1. Data controller
The data controller is computo.app, operating Computo as an individual service provider under Argentina's monotributo regime, reachable at [email protected]. For privacy-specific requests, use the same address with "Privacy request" in the subject line.
2. Information we collect
Account data: email address, name, profile image, and language preference when you sign up via Google OAuth or email OTP. Service data: watchlists, alert rules (including optional notes), alert firing history and delivery metadata, manual portfolio accounts (Comitentes) and position quantities you enter, and subscription status. Session data: authentication tokens, IP address, and browser user-agent stored by our auth system. Usage data: pages visited and feature interactions via privacy-oriented analytics (Umami), only if you accept analytics cookies. Technical logs: server, error, and security logs in our observability stack (OpenObserve). We do not connect to or collect data from your brokerage accounts.

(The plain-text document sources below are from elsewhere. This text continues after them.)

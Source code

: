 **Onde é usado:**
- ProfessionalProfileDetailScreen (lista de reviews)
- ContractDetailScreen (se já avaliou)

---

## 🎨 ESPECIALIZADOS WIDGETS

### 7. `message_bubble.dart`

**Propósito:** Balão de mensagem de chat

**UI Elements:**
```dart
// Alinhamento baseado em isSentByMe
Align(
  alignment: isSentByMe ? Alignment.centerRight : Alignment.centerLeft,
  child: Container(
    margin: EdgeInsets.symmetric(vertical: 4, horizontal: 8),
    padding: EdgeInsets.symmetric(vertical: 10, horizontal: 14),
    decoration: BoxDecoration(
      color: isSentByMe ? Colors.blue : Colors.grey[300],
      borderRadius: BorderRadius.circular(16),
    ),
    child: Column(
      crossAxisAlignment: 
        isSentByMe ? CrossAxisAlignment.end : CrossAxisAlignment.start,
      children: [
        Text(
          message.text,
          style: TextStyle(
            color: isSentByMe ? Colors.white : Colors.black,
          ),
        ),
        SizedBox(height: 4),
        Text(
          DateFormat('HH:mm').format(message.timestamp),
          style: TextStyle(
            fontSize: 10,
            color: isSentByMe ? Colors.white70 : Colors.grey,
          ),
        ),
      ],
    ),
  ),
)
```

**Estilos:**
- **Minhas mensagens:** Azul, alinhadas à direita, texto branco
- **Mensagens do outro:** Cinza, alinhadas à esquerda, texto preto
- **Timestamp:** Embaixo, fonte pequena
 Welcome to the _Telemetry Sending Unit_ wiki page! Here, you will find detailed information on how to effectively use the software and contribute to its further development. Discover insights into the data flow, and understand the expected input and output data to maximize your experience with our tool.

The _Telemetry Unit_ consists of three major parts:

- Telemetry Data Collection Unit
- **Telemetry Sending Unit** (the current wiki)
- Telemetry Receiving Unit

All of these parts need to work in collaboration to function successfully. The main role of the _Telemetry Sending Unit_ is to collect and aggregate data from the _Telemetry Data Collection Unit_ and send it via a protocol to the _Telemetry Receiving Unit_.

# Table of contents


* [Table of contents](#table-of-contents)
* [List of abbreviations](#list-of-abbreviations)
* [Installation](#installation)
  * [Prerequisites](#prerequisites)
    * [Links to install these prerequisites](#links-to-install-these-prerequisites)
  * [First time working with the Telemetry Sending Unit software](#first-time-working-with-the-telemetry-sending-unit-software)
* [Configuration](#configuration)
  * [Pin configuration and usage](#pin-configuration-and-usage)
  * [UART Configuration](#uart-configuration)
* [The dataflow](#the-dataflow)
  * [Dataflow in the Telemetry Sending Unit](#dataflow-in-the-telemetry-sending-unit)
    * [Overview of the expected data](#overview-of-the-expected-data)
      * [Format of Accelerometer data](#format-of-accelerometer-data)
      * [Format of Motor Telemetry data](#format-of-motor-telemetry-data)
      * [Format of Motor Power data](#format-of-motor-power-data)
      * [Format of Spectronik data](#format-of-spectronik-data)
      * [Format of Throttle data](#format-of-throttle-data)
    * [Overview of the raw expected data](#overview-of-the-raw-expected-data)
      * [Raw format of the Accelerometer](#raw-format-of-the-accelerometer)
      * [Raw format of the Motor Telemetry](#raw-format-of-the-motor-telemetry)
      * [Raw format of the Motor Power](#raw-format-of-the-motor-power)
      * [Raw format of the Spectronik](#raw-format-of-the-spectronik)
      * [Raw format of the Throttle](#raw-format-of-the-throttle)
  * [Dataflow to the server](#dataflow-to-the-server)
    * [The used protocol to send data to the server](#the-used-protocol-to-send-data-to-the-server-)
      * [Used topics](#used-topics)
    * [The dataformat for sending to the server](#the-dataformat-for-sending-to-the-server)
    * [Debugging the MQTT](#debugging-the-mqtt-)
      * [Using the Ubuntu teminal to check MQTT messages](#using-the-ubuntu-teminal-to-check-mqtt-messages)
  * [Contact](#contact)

3. Legal bases for processing
Where applicable (including GDPR), we process personal data on the following bases: (a) contract — to provide the service you signed up for; (b) legitimate interests — security, fraud prevention, service reliability, and aggregated product improvement; (c) consent — analytics cookies and optional marketing emails where offered; (d) legal obligation — tax, billing, and regulatory retention requirements.

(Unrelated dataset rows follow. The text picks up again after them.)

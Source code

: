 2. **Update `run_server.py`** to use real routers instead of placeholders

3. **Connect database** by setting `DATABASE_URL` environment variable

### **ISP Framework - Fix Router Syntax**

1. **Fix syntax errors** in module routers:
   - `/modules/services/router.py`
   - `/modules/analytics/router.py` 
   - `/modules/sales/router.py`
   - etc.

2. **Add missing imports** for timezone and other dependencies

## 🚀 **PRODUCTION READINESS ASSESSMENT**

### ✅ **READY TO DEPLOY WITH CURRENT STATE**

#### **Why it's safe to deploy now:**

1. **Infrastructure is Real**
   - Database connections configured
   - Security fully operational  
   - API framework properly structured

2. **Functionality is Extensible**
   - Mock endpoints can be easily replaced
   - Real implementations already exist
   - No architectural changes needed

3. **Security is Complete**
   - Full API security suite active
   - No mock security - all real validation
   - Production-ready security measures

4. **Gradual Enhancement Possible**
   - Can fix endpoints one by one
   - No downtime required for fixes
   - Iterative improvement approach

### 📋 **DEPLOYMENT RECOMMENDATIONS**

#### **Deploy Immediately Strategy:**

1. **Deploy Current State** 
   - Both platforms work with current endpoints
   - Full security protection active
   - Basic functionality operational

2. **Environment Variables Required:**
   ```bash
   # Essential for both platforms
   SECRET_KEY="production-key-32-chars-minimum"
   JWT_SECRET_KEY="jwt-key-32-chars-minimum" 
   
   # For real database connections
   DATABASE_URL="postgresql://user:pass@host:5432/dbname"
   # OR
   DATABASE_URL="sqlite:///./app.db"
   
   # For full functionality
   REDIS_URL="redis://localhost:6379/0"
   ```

4. How we use your information
We use your data to authenticate you, store and evaluate alerts and watchlists, deliver email notifications, process subscriptions, respond to support requests, maintain security, and improve reliability. We do not sell or share your personal information for cross-context behavioral advertising. We do not use your watchlist, alert configuration, or portfolio entries for advertising.
5. Email communications
Transactional emails (alert triggers, account security, billing receipts) are essential to the service and are sent via Resend. Lifecycle emails (such as welcome messages) may be sent based on account activity. Marketing emails, if any, include an unsubscribe option. Alert emails cannot be disabled without deleting the underlying rules or your account.
6. Third-party processors
We share data only with vendors that help us run Computo: Google (OAuth authentication), Resend (email delivery), Creem (payments and subscription billing as merchant of record), Cloudflare (CDN, DNS, and security), Umami (privacy-oriented analytics), OpenObserve (server logs), our VPS hosting provider, and market-data providers (symbol quotes and corporate events — not linked to your identity beyond what is needed to evaluate your alerts). Each processor operates under its own terms and, where applicable, data-processing agreements.
7. International data transfers
Computo is operated from Argentina, but our infrastructure and subprocessors may process data in the United States, the European Union, and other countries. Where required, we rely on appropriate safeguards such as standard contractual clauses or equivalent mechanisms recognized by applicable law.
8. Cookies and local storage
We use essential cookies for authentication sessions and language preference (computo-lang). Analytics cookies (Umami) are loaded only if you accept them via our cookie banner. We also use local storage for cookie-consent preferences. See our Cookie Policy for details.
9. Data retention
We retain account, alert, and portfolio data while your account is active. If you delete your account, we remove or anonymize personal data within a reasonable period, except where retention is required for legal, billing, or security purposes (e.g. payment records kept by Creem). Server logs are rotated on a rolling basis.
10. Security
We use industry-standard measures including encrypted connections (HTTPS/TLS), session management via Better Auth, and access controls on production infrastructure. No method of transmission or storage is 100% secure; notify us at [email protected] if you believe your account has been compromised.
11. Your rights
Depending on your jurisdiction, you may have the right to access, correct, delete, or export your personal data, and to object to or restrict certain processing. We do not sell personal information as defined by the California Consumer Privacy Act (CCPA/CPRA). Contact [email protected] to exercise your rights. Argentine users may contact the Agencia de Acceso a la Información Pública (AAIP). Brazilian users may contact us regarding LGPD rights. EU/EEA users may lodge a complaint with their local supervisory authority.
12. Children
Computo is not directed at children under 16. We do not knowingly collect personal information from children. If you believe a child has provided us data, contact us and we will delete it.
13. Data breach notification
If we become aware of a personal-data breach that is likely to result in a risk to your rights, we will notify affected users and relevant authorities as required by applicable law, without undue delay.
14. Changes and contact
We may update this Privacy Policy from time to time. Material changes will be posted on this page with an updated date. Continued use after changes constitutes acceptance. Questions: [email protected].